* [Task prompt]:
Please output the records below in full, exactly as given, but without the images.

#### Entries shown

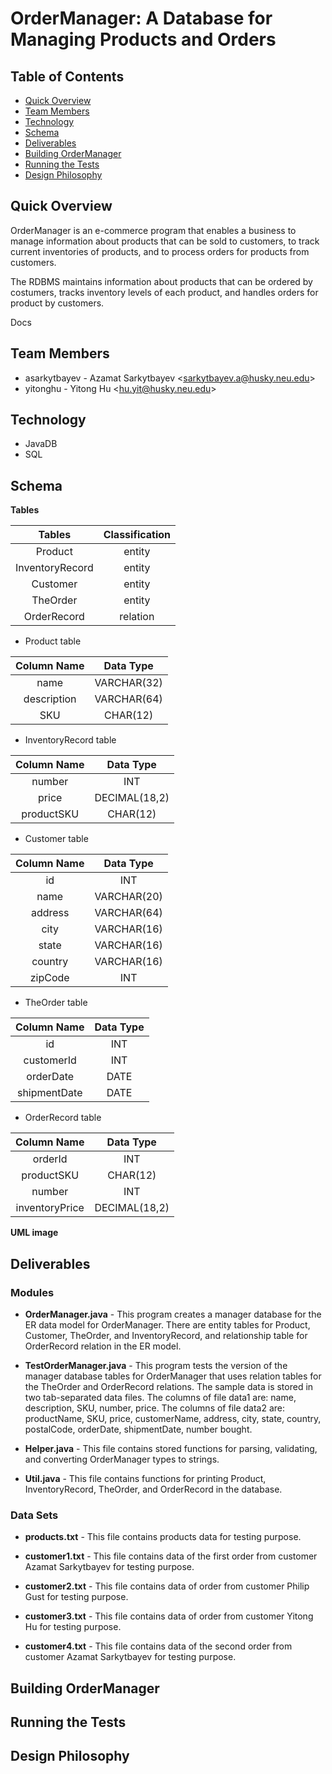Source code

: # OrderManager: A Database for Managing Products and Orders

## Table of Contents
* [Quick Overview](#quick-overview)
* [Team Members](#team-members)
* [Technology](#technology)
* [Schema](#schema)
* [Deliverables](#deliverables)
* [Building OrderManager](#building-ordermanager)
* [Running the Tests](#running-the-tests)
* [Design Philosophy](#design-philosophy)




## Quick Overview
OrderManager is an e-commerce program that enables a business to manage information about products that can be sold to customers, to track current inventories of products, and to process orders for products from customers. 

The RDBMS maintains information about products that can be ordered by costumers, tracks inventory levels of each product, and handles orders for product by customers. 

Docs



## Team Members
* asarkytbayev - Azamat Sarkytbayev &lt;sarkytbayev.a@husky.neu.edu&gt;
* yitonghu - Yitong Hu &lt;hu.yit@husky.neu.edu&gt;

## Technology
* JavaDB
* SQL

## Schema
**Tables**

| Tables        | Classification           | 
|:-------------:|:-------------:|
| Product       | entity | 
| InventoryRecord      | entity      | 
| Customer | entity      |  
| TheOrder | entity     |    
| OrderRecord | relation     |   


- Product table
 
| Column Name  | Data Type   | 
|:-------------:|:-------------:|
| name       | VARCHAR(32) | 
| description      | VARCHAR(64)      | 
| SKU | CHAR(12)      |  


- InventoryRecord table

| Column Name  | Data Type   | 
|:-------------:|:-------------:|
| number       | INT | 
| price      | DECIMAL(18,2)    | 
| productSKU | CHAR(12)      | 

- Customer table

| Column Name  | Data Type   | 
|:-------------:|:-------------:|
| id       | INT | 
| name      | VARCHAR(20)    | 
| address | VARCHAR(64)     | 
| city       | VARCHAR(16) | 
| state      | VARCHAR(16)   | 
| country | VARCHAR(16)      |
| zipCode | INT    | 

- TheOrder table

| Column Name  | Data Type   | 
|:-------------:|:-------------:|
| id       | INT | 
| customerId      | INT   | 
| orderDate | DATE      | 
| shipmentDate | DATE     | 

- OrderRecord table

| Column Name  | Data Type   | 
|:-------------:|:-------------:|
| orderId       | INT | 
| productSKU      | CHAR(12)   | 
| number | INT      | 
| inventoryPrice | DECIMAL(18,2)     | 

**UML image**

## Deliverables

### Modules

- **OrderManager.java** - This program creates a manager database for the ER data model for OrderManager. There are entity tables for Product, Customer, TheOrder, and InventoryRecord, and relationship table for OrderRecord relation in the ER model.

- **TestOrderManager.java** - This program tests the version of the manager database tables for OrderManager that uses relation tables for the TheOrder and OrderRecord relations. The sample data is stored in two tab-separated data files. The columns of file data1 are: name, description, SKU, number, price. The columns of file data2 are: productName, SKU, price, customerName, address, city, state, country, postalCode, orderDate, shipmentDate, number bought. 

- **Helper.java** - This file contains stored functions for parsing, validating, and converting OrderManager types to strings.

- **Util.java** - This file contains functions for printing Product, InventoryRecord, TheOrder, and OrderRecord in the database. 
  
### Data Sets
- **products.txt** - This file contains products data for testing purpose.
  
- **customer1.txt** - This file contains data of the first order from customer Azamat Sarkytbayev for testing purpose.

- **customer2.txt** - This file contains data of order from customer Philip Gust for testing purpose.

- **customer3.txt** - This file contains data of order from customer Yitong Hu for testing purpose.

- **customer4.txt** - This file contains data of the second order from customer Azamat Sarkytbayev for testing purpose.

## Building OrderManager

## Running the Tests

## Design Philosophy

########

* [Exercise result]:
Source code

: # OrderManager: A Database for Managing Products and Orders

## Table of Contents
* [Quick Overview](#quick-overview)
* [Team Members](#team-members)
* [Technology](#technology)
* [Schema](#schema)
* [Deliverables](#deliverables)
* [Building OrderManager](#building-ordermanager)
* [Running the Tests](#running-the-tests)
* [Design Philosophy](#design-philosophy)




## Quick Overview
OrderManager is an e-commerce program that enables a business to manage information about products that can be sold to customers, to track current inventories of products, and to process orders for products from customers. 

The RDBMS maintains information about products that can be ordered by costumers, tracks inventory levels of each product, and handles orders for product by customers. 

Docs



## Team Members
* asarkytbayev - Azamat Sarkytbayev &lt;sarkytbayev.a@husky.neu.edu&gt;
* yitonghu - Yitong Hu &lt;hu.yit@husky.neu.edu&gt;

## Technology
* JavaDB
* SQL

## Schema
**Tables**

| Tables        | Classification           | 
|:-------------:|:-------------:|
| Product       | entity | 
| InventoryRecord      | entity      | 
| Customer | entity      |  
| TheOrder | entity     |    
| OrderRecord | relation     |   


- Product table
 
| Column Name  | Data Type   | 
|:-------------:|:-------------:|
| name       | VARCHAR(32) | 
| description      | VARCHAR(64)      | 
| SKU | CHAR(12)      |  


- InventoryRecord table

| Column Name  | Data Type   | 
|:-------------:|:-------------:|
| number       | INT | 
| price      | DECIMAL(18,2)    | 
| productSKU | CHAR(12)      | 

- Customer table

| Column Name  | Data Type   | 
|:-------------:|:-------------:|
| id       | INT | 
| name      | VARCHAR(20)    | 
| address | VARCHAR(64)     | 
| city       | VARCHAR(16) | 
| state      | VARCHAR(16)   | 
| country | VARCHAR(16)      |
| zipCode | INT    | 

- TheOrder table

| Column Name  | Data Type   | 
|:-------------:|:-------------:|
| id       | INT | 
| customerId      | INT   | 
| orderDate | DATE      | 
| shipmentDate | DATE     | 

- OrderRecord table

| Column Name  | Data Type   | 
|:-------------:|:-------------:|
| orderId       | INT | 
| productSKU      | CHAR(12)   | 
| number | INT      | 
| inventoryPrice | DECIMAL(18,2)     | 

**UML image**

## Deliverables

### Modules

- **OrderManager.java** - This program creates a manager database for the ER data model for OrderManager. There are entity tables for Product, Customer, TheOrder, and InventoryRecord, and relationship table for OrderRecord relation in the ER model.

- **TestOrderManager.java** - This program tests the version of the manager database tables for OrderManager that uses relation tables for the TheOrder and OrderRecord relations. The sample data is stored in two tab-separated data files. The columns of file data1 are: name, description, SKU, number, price. The columns of file data2 are: productName, SKU, price, customerName, address, city, state, country, postalCode, orderDate, shipmentDate, number bought. 

- **Helper.java** - This file contains stored functions for parsing, validating, and converting OrderManager types to strings.

- **Util.java** - This file contains functions for printing Product, InventoryRecord, TheOrder, and OrderRecord in the database. 
  
### Data Sets
- **products.txt** - This file contains products data for testing purpose.
  
- **customer1.txt** - This file contains data of the first order from customer Azamat Sarkytbayev for testing purpose.

- **customer2.txt** - This file contains data of order from customer Philip Gust for testing purpose.

- **customer3.txt** - This file contains data of order from customer Yitong Hu for testing purpose.

- **customer4.txt** - This file contains data of the second order from customer Azamat Sarkytbayev for testing purpose.

## Building OrderManager

## Running the Tests

## Design Philosophy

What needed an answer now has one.